Vor gut einem Jahr hatte das Bundesverwaltungsgericht in einem viel beachteten Urteil klargestellt, welche Kriterien erfüllt sein müssen, damit eine gewerbliche Sammlung die Funktionsfähigkeit des öffentlich-rechtlichen Entsorgungsträgers (örE) gefährdet. Damals hatte das Gericht entschieden, dass gewerbliche Altkleidersammlungen nicht schon deshalb untersagt werden können, weil der öffentlich-rechtliche Entsorgungsträger für Alttextilien ein hochwertiges Erfassungssystem bereitstellt. Vielmehr bedürfe es der eingehenden Prüfung, inwieweit sich die gewerbliche Sammlung auf die Sammlung des örE auswirkt.

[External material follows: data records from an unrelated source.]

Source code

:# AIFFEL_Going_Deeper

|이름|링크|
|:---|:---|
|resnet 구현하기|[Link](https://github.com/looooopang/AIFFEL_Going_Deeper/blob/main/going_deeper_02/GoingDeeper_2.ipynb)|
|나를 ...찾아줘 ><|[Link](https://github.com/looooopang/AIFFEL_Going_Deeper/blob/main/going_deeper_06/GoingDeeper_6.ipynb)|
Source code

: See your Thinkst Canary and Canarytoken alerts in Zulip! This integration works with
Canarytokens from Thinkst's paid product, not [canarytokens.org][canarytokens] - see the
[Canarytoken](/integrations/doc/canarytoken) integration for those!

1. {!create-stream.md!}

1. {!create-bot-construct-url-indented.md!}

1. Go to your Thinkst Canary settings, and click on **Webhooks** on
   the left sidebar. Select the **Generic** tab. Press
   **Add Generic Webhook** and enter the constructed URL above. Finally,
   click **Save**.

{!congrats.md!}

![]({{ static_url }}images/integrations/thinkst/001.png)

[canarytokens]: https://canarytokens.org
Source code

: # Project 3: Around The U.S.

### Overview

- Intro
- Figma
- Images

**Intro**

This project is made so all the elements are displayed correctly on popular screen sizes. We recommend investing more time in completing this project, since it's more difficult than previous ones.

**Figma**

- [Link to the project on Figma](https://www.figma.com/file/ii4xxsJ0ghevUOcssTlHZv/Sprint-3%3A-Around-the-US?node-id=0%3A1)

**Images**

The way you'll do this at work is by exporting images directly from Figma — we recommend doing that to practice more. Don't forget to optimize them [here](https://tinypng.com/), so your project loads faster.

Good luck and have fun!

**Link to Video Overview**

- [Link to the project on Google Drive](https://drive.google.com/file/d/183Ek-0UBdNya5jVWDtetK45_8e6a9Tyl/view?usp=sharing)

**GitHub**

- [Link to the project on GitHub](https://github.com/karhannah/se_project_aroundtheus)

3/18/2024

Das Bundesverwaltungsgericht argumentierte, dass sich die Beeinträchtigung in erster Linie nach dem Anteil der Sammelmenge richte, die dem örE durch die neue hinzutretende gewerbliche Sammlung unter Berücksichtigung auch anderer angezeigter Sammlungen und bei Einbeziehung gemeinnütziger Sammlungen voraussichtlich entzogen wird. Dabei nannten die Richter eine Schwelle von 10 bis maximal 15 Prozent bezüglich der entzogenen Abfallmengen. Oberhalb dieser Schwelle sei von einer Gefährdung der Funktionsfähigkeit des örE auszugehen.

Nun hat das Bundesverwaltungsgericht diese Kriterien nochmals bestätigt (BVerwG, Urt. v. 11. Juli 2017, BVerwG 7 C 35.15 / 7 C 36.15). Anlass waren Untersagungsverfügungen eines Kreises und einer kreisfreien Stadt in Nordrhein-Westfalen gegen ein internationales Entsorgungsunternehmen, welches gewerbliche Sammlungen von Alttextil- und Schuhabfällen aus privaten Haushaltungen auf dem Gebiet des zuständigen öffentlich-rechtlichen Entsorgungsträgers angezeigt hatte.

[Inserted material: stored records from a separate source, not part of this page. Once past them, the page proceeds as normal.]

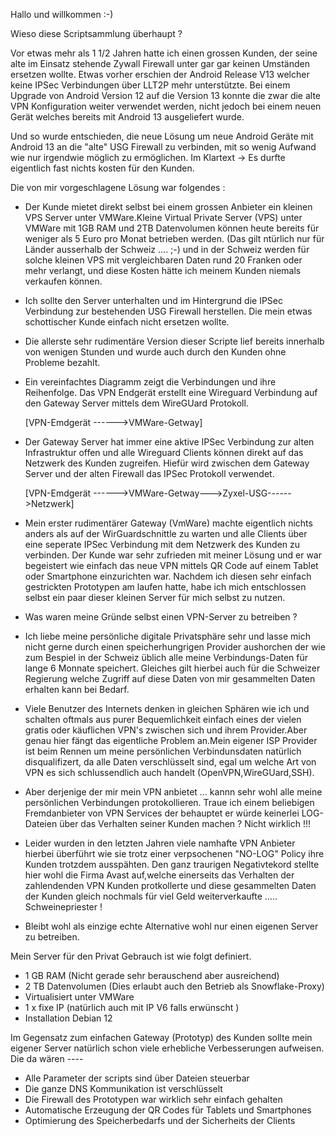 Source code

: Hallo und willkommen :-)

Wieso diese Scriptsammlung überhaupt ? 

Vor etwas mehr als 1 1/2 Jahren hatte ich einen grossen Kunden, der seine alte
im Einsatz stehende Zywall Firewall unter gar gar keinen Umständen ersetzen
wollte. Etwas vorher erschien der Android Release V13 welcher keine IPSec
Verbindungen über LLT2P mehr unterstützte.
Bei einem Upgrade von Android Version 12 auf die Version 13 konnte die zwar die
alte VPN Konfiguration weiter verwendet werden, nicht jedoch bei einem neuen
Gerät welches bereits mit Android 13 ausgeliefert wurde.
 
Und so wurde entschieden, die neue Lösung um neue Android Geräte mit Android 13
an die "alte" USG Firewall zu verbinden, mit so wenig Aufwand wie nur irgendwie
möglich zu ermöglichen. Im Klartext -> 
Es durfte eigentlich fast nichts kosten für den Kunden. 

Die von mir vorgeschlagene Lösung war folgendes : 

- Der Kunde mietet direkt selbst bei einem grossen Anbieter ein kleinen VPS
  Server unter VMWare.Kleine Virtual Private Server (VPS) unter VMWare mit
  1GB RAM und 2TB Datenvolumen können heute bereits für weniger als 5 Euro
  pro Monat betrieben werden. (Das gilt ntürlich nur für Länder ausserhalb 
  der Schweiz .... ;-) und in der Schweiz werden für solche kleinen VPS mit 
  vergleichbaren Daten rund 20 Franken oder mehr verlangt, und diese Kosten
  hätte ich meinem Kunden niemals verkaufen können. 

- Ich sollte den Server unterhalten und im Hintergrund die IPSec Verbindung 
  zur bestehenden USG Firewall herstellen. Die mein etwas schottischer Kunde
  einfach nicht ersetzen wollte.

- Die allerste sehr rudimentäre Version dieser Scripte lief bereits innerhalb
  von wenigen Stunden und wurde auch durch den Kunden ohne Probleme bezahlt.

- Ein vereinfachtes Diagramm zeigt die Verbindungen und ihre Reihenfolge.
  Das VPN Endgerät erstellt eine Wireguard Verbindung auf den Gateway Server
  mittels dem WireGUard Protokoll.

  [VPN-Emdgerät ------>VMWare-Getway] 

- Der Gateway Server hat immer eine aktive IPSec Verbindung zur alten
  Infrastruktur offen und alle Wireguard Clients können direkt auf
  das Netzwerk des Kunden zugreifen. Hiefür wird zwischen dem
  Gateway Server und der alten Firewall das IPSec Protokoll verwendet.


  [VPN-Emdgerät ------>VMWare-Getway--->Zyxel-USG------>Netzwerk]

- Mein erster rudimentärer Gateway (VmWare) machte eigentlich nichts 
  anders als auf der WirGuardschnittle zu warten und alle Clients über
  eine seperate IPSec Verbindung mit dem Netzwerk des Kunden zu
  verbinden. Der Kunde war sehr zufrieden mit meiner Lösung und er
  war begeistert wie einfach das neue VPN mittels QR Code auf einem
  Tablet oder Smartphone einzurichten war.
  Nachdem ich diesen sehr einfach gestrickten Prototypen am laufen
  hatte, habe ich mich entschlossen selbst ein paar dieser 
  kleinen Server für mich selbst zu nutzen. 

- Was waren meine Gründe selbst einen VPN-Server zu betreiben ? 

- Ich liebe meine persönliche digitale Privatsphäre sehr und lasse
  mich nicht gerne durch einen speicherhungrigen Provider aushorchen
  der wie zum Bespiel in der Schweiz üblich alle meine Verbindungs-Daten 
  für lange 6 Monnate speichert. Gleiches gilt hierbei auch für die 
  Schweizer Regierung welche Zugriff auf diese Daten von mir gesammelten
  Daten erhalten kann bei Bedarf.

- Viele Benutzer des Internets denken in gleichen Sphären wie ich und
  schalten oftmals aus purer Bequemlichkeit einfach eines der vielen gratis
  oder käuflichen VPN's zwischen sich und ihrem Provider.Aber genau hier
  fängt das eigentliche Problem an.Mein eigener ISP Provider ist beim Rennen
  um meine persönlichen Verbindunsdaten natürlich disqualifizert, da alle Daten 
  verschlüsselt sind, egal um welche Art von VPN es sich schlussendlich
  auch handelt (OpenVPN,WireGUard,SSH).
 
- Aber derjenige der mir mein VPN anbietet ... kannn sehr wohl alle meine
  persönlichen Verbindungen protokollieren. Traue ich einem beliebigen
  Fremdanbieter von VPN Services der behauptet er würde keinerlei
  LOG-Dateien über das Verhalten seiner Kunden machen ? Nicht wirklich !!!

- Leider wurden in den letzten Jahren viele namhafte VPN Anbieter hierbei
  überführt wie sie trotz einer verpsochenen "NO-LOG" Policy ihre Kunden 
  trotzdem ausspähten. Den ganz traurigen Negativtekord stellte hier wohl 
  die Firma Avast auf,welche einerseits das Verhalten der zahlendenden
  VPN Kunden protkollerte und diese gesammelten Daten der Kunden gleich 
  nochmals für viel Geld weiterverkaufte ..... Schweinepriester !
 
- Bleibt wohl als einzige echte Alternative wohl nur einen eigenen Server
  zu betreiben.

Mein Server für den Privat Gebrauch ist wie folgt definiert.

- 1 GB RAM (Nicht gerade sehr berauschend aber ausreichend)
- 2 TB Datenvolumen (Dies erlaubt auch den Betrieb als Snowflake-Proxy)
- Virtualisiert unter VMWare
- 1 x fixe IP (natürlich auch mit IP V6 falls erwünscht ) 
- Installation Debian 12 

Im Gegensatz zum einfachen Gateway (Prototyp) des Kunden sollte 
mein eigener Server natürlich schon viele erhebliche Verbesserungen 
aufweisen. Die da wären ----

- Alle Parameter der scripts sind über Dateien steuerbar
- Die ganze DNS Kommunikation ist verschlüsselt 
- Die Firewall des Prototypen war wirklich sehr einfach gehalten
- Automatische Erzeugung der QR Codes für Tablets und Smartphones
- Optimierung des Speicherbedarfs und der Sicherheits der Clients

Der Kreis und die kreisfreie Stadt begründeten die Untersagungsverfügungen damit, dass durch die Sammlung Abfälle erfasst würden, für die der öffentlich-rechtliche Entsorgungsträger bereits ein hochwertiges Sammelsystem eingerichtet habe. Daraufhin reichte der private Entsorger Klage ein. Nachdem das Verwaltungsgericht Köln in erster Instanz den Klagen gegen die Untersagung stattgegeben hatte, hatte das OVG Münster das Urteil des VG geändert und die Klagen abgewiesen.

Faustgrößen für Einzelfallbetrachtung

In seinem Urteil hatte das OVG dargelegt, unter welchen Voraussetzungen die Funktionsfähigkeit des öffentlich-rechtlichen Entsorgungsträgers aufgrund der gewerblichen Sammlung gefährdet ist. Das OVG Münster entwickelte dazu gewisse Faustgrößen zur Strukturierung der erforderlichen Einzelfallbetrachtung, wie der Kölner Rechtsanwalt Ralf Gruneberg erklärt:

  • Gewerbliche Sammelmengen, die dem örE weniger als 10 Prozent entziehen, stellen keine Beeinträchtigung dar;
  • Entzieht die gewerbliche Sammlung mehr als die Hälfte der örE-Sammelmengen, ist ein Schädigungspotenzial zu vermuten,
  • Im verbleibendem Zwischenraum von etwa 10 bis 50 Prozent obliegt es dem örE, konkrete Auswirkungen auf seine Funktionsfähigkeit und auf seinen Blickwinkel der Planungssicherheit und Organisationsverantwortung plausibel zu machen. Gemeinnützige Sammlungen seien bei dieser Auswirkungsprognose.

Den Kriterien des OVG Münster ist das Bundesverwaltungsgericht nunmehr deutlich entgegengetreten. Wenn das OVG Münster eine wesentliche Beeinträchtigung der Planungssicherheit und Organisationsverantwortung des öffentlich-rechtlichen Entsorgungsträgers erst anerkenne, wenn die gewerbliche Sammlung mehr als 50 Prozent der Gesamt-Sammlung entziehe, verstoße dieses gegen Bundesrecht, erklärten die Richter nach Grunbergs Darstellung. Vielmehr sei eine Irrelevanzschwelle von 10 bis 15 Prozent zu berücksichtigen, unterhalb derer wesentliche Änderungen der Entsorgungsstruktur typischerweise nicht zu erwarten seien. Sei die Irrelevanzschwelle jedoch einmal überschritten, bliebe es bei der Regelvermutung der Beeinträchtigung des öffentlich-rechtlichen Entsorgungsträgers.

Zudem seien bei der Gegenüberstellung der durch den örE erzielten Sammelmenge und der Gesamtbelastung durch andere Sammlungen auch gemeinnützige Sammlungen zu berücksichtigen. Maßgeblicher Zeitpunkt sei dabei nicht die vollständige Anzeige der Sammlung, sondern die Sachlage im Zeitpunkt der letzten mündlichen Verhandlung vor dem Tatsachengericht.

Beachtenswert ist laut Gruneberg, der vor dem Bundesverwaltungsgericht die kommunale Seite vertreten hat, auch die Klarstellung, dass die Regelvermutung einer wesentlichen Beeinträchtigung der Planungssicherheit und Organisationsverantwortung nicht dadurch widerlegt werden kann, dass der örE Jahr für Jahr höhere Sammelmengen verzeichne. Denn bei der Beurteilung der Veränderungen für den örE sei grundsätzlich auf einen festen Zeitpunkt abzustellen, in dem die möglichen Entwicklungen Berücksichtigung finden.

Im Übrigen hätten die Richter darauf hingewiesen, dass eine Untersagungsverfügung auch später als drei Monate nach der Anzeige erlassen werden kann. Denn die in Paragraf 18 Abs. 1 KrWG genannte Frist, wonach Sammlungen spätestens drei Monate vor ihrer beabsichtigten Aufnahme anzuzeigen seien, sei keine Entscheidungsfrist. Die Frist sei vielmehr eingeführt worden, um eine angemessene Beteiligung der betroffenen öffentlich-rechtlichen Entsorgungsträger und einen ausreichenden Zeitraum zur Überprüfung der Zulässigkeit der Sammlung zu gewährleisten.